- Occupations: Attorney, Technology entrepreneur, Author
- Organizations: Global Data Innovation (Founder & CEO); Mayer Brown (Former Partner 2022-2024); Perkins Coie (Former Partner 2018-2022); Alston & Bird (Former Partner); Edwards Wildman Palmer (Former Partner);
- Known for: Data privacy, cybersecurity, AI governance
- Awards: IAPP Global Vanguard Award; IAPP Diversity in Privacy Award; Forbes 50 over 50 : Innovation; GetAbstract International Book Award;
- Website: dominiquesheltonleipzig.com

= Dominique Shelton Leipzig =

American attorney, author, and technology entrepreneur

Dominique Shelton Leipzig is an American attorney, author, and technology entrepreneur specializing in data privacy, cybersecurity, and artificial intelligence governance. She is the founder and CEO of Global Data Innovation. Shelton Leipzig is also the co-founder and Co-CEO of NxtWork.

==Early life and education==
Shelton Leipzig completed her undergraduate degree in International Relations and French Civilization at Brown University in 1988. While completing undergraduate studies, she also spent a year In France, studying at Lumière University Lyon 2 and Sciences Po. In 1991, she obtained her J.D. degree from Georgetown University Law Center.

==Career==
Shelton Leipzig specializes in AI governance, privacy and cybersecurity law. She has represented technology firms including Amazon (company), Microsoft, and Meta in the domain of cybersecurity laws and privacy. She is a current member of the AI Governance Center Advisory Board and the founder and CEO of Global Data Innovation. Shelton Leipzig has also trained over 50,000 professionals on privacy, AI, and cybersecurity, including Fortune 100 CEOs and board members.

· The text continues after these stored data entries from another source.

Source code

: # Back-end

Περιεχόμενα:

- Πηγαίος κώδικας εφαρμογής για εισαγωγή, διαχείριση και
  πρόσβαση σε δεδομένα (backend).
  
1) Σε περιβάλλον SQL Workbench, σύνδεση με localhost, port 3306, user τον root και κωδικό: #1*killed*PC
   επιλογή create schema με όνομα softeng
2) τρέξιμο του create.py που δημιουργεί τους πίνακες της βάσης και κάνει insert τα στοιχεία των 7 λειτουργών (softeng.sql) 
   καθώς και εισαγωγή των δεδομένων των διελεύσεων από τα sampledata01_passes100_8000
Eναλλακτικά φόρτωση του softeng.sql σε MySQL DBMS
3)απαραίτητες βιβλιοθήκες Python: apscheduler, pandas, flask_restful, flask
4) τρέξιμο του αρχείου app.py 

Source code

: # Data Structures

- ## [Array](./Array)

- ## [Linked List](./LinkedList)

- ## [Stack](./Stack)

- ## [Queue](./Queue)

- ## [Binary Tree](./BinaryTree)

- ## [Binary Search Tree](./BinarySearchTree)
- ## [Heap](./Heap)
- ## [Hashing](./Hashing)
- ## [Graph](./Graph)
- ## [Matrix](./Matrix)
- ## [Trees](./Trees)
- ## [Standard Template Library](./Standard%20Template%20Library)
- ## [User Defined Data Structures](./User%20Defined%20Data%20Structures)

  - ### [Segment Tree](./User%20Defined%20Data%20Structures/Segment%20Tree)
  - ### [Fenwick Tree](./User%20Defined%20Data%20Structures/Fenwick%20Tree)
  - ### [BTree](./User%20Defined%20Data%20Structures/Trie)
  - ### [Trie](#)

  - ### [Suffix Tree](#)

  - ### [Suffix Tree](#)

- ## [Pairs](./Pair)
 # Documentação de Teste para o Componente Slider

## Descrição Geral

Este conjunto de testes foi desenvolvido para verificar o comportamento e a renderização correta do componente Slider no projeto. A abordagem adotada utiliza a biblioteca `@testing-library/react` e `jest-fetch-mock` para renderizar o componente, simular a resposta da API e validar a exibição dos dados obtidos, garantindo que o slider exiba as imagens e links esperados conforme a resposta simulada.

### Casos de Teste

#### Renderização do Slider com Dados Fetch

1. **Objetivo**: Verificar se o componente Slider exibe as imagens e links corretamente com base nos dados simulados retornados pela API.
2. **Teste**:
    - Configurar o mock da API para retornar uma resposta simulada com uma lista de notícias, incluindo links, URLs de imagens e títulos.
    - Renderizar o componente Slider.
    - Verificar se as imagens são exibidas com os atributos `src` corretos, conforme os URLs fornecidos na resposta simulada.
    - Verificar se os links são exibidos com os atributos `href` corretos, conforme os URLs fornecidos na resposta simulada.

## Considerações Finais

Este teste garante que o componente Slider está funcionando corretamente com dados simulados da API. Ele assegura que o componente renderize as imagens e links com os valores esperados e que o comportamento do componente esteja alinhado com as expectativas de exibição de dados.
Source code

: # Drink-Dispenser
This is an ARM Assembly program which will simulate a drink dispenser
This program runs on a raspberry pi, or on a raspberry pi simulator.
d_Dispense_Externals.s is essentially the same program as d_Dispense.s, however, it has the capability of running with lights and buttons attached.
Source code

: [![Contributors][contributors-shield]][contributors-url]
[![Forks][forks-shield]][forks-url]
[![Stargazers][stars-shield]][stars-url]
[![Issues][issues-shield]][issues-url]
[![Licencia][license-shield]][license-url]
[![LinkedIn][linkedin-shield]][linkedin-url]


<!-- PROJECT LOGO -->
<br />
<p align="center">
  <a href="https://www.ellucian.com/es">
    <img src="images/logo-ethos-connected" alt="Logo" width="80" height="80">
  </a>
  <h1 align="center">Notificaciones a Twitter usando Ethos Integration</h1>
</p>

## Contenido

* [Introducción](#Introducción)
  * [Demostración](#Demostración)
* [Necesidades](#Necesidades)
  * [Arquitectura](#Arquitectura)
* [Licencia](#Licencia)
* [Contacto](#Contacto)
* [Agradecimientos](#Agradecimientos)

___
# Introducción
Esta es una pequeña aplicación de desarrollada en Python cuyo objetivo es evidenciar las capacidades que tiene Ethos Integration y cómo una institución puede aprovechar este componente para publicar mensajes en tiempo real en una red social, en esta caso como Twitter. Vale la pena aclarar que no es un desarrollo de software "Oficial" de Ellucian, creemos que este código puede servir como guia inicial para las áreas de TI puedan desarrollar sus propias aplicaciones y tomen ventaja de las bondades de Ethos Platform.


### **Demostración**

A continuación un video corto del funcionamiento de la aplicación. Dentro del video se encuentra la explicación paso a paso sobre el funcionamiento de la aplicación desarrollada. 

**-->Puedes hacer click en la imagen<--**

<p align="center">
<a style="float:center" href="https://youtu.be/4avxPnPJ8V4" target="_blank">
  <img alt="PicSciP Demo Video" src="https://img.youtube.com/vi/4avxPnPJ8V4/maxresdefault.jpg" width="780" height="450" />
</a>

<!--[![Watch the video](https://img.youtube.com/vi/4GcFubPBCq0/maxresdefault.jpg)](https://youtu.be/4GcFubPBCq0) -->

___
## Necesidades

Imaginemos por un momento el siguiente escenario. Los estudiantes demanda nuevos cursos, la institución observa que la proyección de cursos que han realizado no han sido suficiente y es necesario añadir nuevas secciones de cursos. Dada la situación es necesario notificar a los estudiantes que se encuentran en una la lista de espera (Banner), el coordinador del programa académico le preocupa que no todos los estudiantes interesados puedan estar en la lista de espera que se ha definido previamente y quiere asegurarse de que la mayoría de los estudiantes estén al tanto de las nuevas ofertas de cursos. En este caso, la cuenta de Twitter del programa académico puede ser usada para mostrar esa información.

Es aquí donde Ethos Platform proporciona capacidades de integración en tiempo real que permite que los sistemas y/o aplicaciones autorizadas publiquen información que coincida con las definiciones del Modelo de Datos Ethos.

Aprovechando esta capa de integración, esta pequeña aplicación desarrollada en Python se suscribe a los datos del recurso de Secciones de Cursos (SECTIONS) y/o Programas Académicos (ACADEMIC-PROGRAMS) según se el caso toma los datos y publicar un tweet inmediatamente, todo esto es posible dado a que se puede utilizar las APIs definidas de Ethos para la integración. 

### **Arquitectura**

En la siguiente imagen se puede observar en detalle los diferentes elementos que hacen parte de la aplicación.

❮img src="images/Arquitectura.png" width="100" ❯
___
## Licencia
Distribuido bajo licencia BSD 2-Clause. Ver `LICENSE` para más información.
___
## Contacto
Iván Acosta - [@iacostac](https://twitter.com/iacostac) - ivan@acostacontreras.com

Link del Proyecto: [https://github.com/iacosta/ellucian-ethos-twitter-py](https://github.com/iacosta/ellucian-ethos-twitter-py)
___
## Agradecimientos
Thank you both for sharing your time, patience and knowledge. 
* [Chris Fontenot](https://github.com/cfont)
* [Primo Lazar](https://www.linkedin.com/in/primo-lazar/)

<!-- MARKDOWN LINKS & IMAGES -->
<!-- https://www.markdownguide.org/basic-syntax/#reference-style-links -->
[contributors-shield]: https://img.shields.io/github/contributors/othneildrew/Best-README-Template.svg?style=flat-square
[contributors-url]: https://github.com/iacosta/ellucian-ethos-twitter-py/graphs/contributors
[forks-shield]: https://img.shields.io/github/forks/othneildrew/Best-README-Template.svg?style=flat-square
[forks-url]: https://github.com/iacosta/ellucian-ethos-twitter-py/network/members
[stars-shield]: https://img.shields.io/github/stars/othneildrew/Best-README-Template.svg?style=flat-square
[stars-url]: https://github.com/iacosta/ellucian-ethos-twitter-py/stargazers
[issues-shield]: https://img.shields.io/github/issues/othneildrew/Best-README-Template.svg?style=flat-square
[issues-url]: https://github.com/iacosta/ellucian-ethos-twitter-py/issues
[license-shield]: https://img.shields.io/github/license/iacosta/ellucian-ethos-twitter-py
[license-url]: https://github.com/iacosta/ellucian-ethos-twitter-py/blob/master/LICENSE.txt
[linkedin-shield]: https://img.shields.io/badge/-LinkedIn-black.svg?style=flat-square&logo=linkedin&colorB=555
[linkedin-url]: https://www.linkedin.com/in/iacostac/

During her tenure at Perkins Coie, Shelton Leipzig chaired the company's Global Data Innovation Team and co-chaired its Ad Tech Privacy & Data Management group.

In 2020, she co-founded NxtWork, a non-profit organization that aims to diversify corporate leadership by promoting women inclusion, with Christine Lawton and Jenny Kim.

In 2022, Shelton Leipzig joined Mayer Brown as a partner in the Cybersecurity & Data Privacy practice, where she headed the firm's AdTech privacy and data management team, also founding its Global Data Innovation team.

Shelton Leipzig is a recipient of two industry awards—a Global Vanguard Award (2024) and a Diversity in Privacy Award (2024) from the International Association of Privacy Professionals (IAPP).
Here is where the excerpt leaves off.